13- "Ruhum Siyah"

451 72 31
                                    

Merhaba 🖐

Arkadaşlar bölümleri hergün yayınlamayı kaldırıcam bunun hakkında lütfen yorum yazın. 🙏

Destekleyenlere sonsuz teşekkürler 🙏♥

Keyifli okumalar.. 😉


Ölümün sıcak nefesini ensemde hissediyordum. Kavrulan tenimi gıdıklıyordu ruhuma susamış gibiydi.

Kanadı kırık bir serçeydim ben, küçük yaşta yok ettiler ruhumu. Önüme koyulan her engeli aşmak istedim.

Yok etmek istedim bedenimi kemiren kuşkuları varlığımı yok sayanları.

İsyanlarımı duymayan bütün kulaklar işitmişti tüm çığlıklarımı. Çırpınan bedenimi ruhuma kutsanan acıları.

Ne çok yaralamışlardı beni, taşıyamıyordum artık yeni darbeleri yeni bir enkazı kaldırıcak gücüm yok.
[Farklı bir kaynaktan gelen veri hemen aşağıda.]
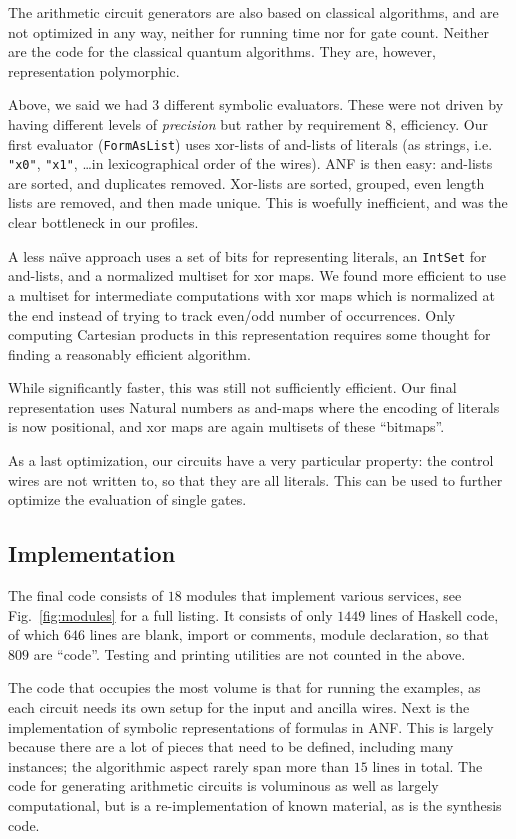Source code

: \documentclass[sigplan,review]{acmart}
\theoremstyle{definition}
\begin{document}
The arithmetic circuit generators are also based on classical algorithms, and are
not optimized in any way, neither for running time nor for gate count. Neither are
the code for the classical quantum algorithms. They are, however, representation
polymorphic.

Above, we said we had $3$ different symbolic evaluators. These were not driven
by having different levels of \emph{precision} but rather by requirement $8$,
efficiency. Our first evaluator (\texttt{FormAsList}) uses xor-lists of
and-lists of literals (as strings, i.e.
\texttt{"x0"}, \texttt{"x1"}, \ldots in lexicographical order of the wires). ANF 
is then easy: and-lists are sorted, and duplicates removed. Xor-lists are sorted,
grouped, even length lists are removed, and then made unique. This is woefully
inefficient, and was the clear bottleneck in our profiles.

A less na\"{\i}ve approach uses a set of bits for representing literals, an
\texttt{IntSet} for and-lists, and a normalized multiset for xor maps. We found
more efficient to use a multiset for intermediate computations with xor maps
which is normalized at the end instead of trying to track even/odd number of
occurrences. Only computing Cartesian products in this representation requires
some thought for finding a reasonably efficient algorithm.

While significantly faster, this was still not sufficiently efficient. Our final
representation uses Natural numbers as and-maps where the encoding of literals is
now positional, and xor maps are again multisets of these ``bitmaps''.

As a last optimization, our circuits have a very particular property: the control
wires are not written to, so that they are all literals. This can be used to
further optimize the evaluation of single gates.

\subsection{Implementation}

The final code consists of $18$ modules that implement various
services, see Fig.~\ref{fig:modules} for a full listing. It consists of
only $1449$ lines of Haskell code, of which $646$ lines are blank, import or
comments, module declaration, so that $809$ are ``code''. Testing and printing
utilities are not counted in the above.

The code that occupies the most volume is that for running the examples, as each
circuit needs its own setup for the input and ancilla wires. Next is the implementation
of symbolic representations of formulas in ANF. This is largely because there are a
lot of pieces that need to be defined, including many instances; the algorithmic aspect
rarely span more than $15$ lines in total. The code for generating arithmetic circuits
is voluminous as well as largely computational, but is a re-implementation of known
material, as is the synthesis code.
\end{document}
Oysa babamın sırtıma beş yaşımdan beri yüklediği yüklerle baş etmek zorunda kalmıştım. Beş yaşımda yediğim o tokadın beni bu günlere getiriceğini bilemezdim.

Yıkık dökük kalbimin ağrılarını bir kenara koyup onu bulmam gerekiyordu. Ona acıyor muydum?
Onun için üzülüyor muydum?

Cevabını bilmediğim o kadar soru vardı ki beynimi kemiren bu sorulara bir yanıt bulmak çok zordu.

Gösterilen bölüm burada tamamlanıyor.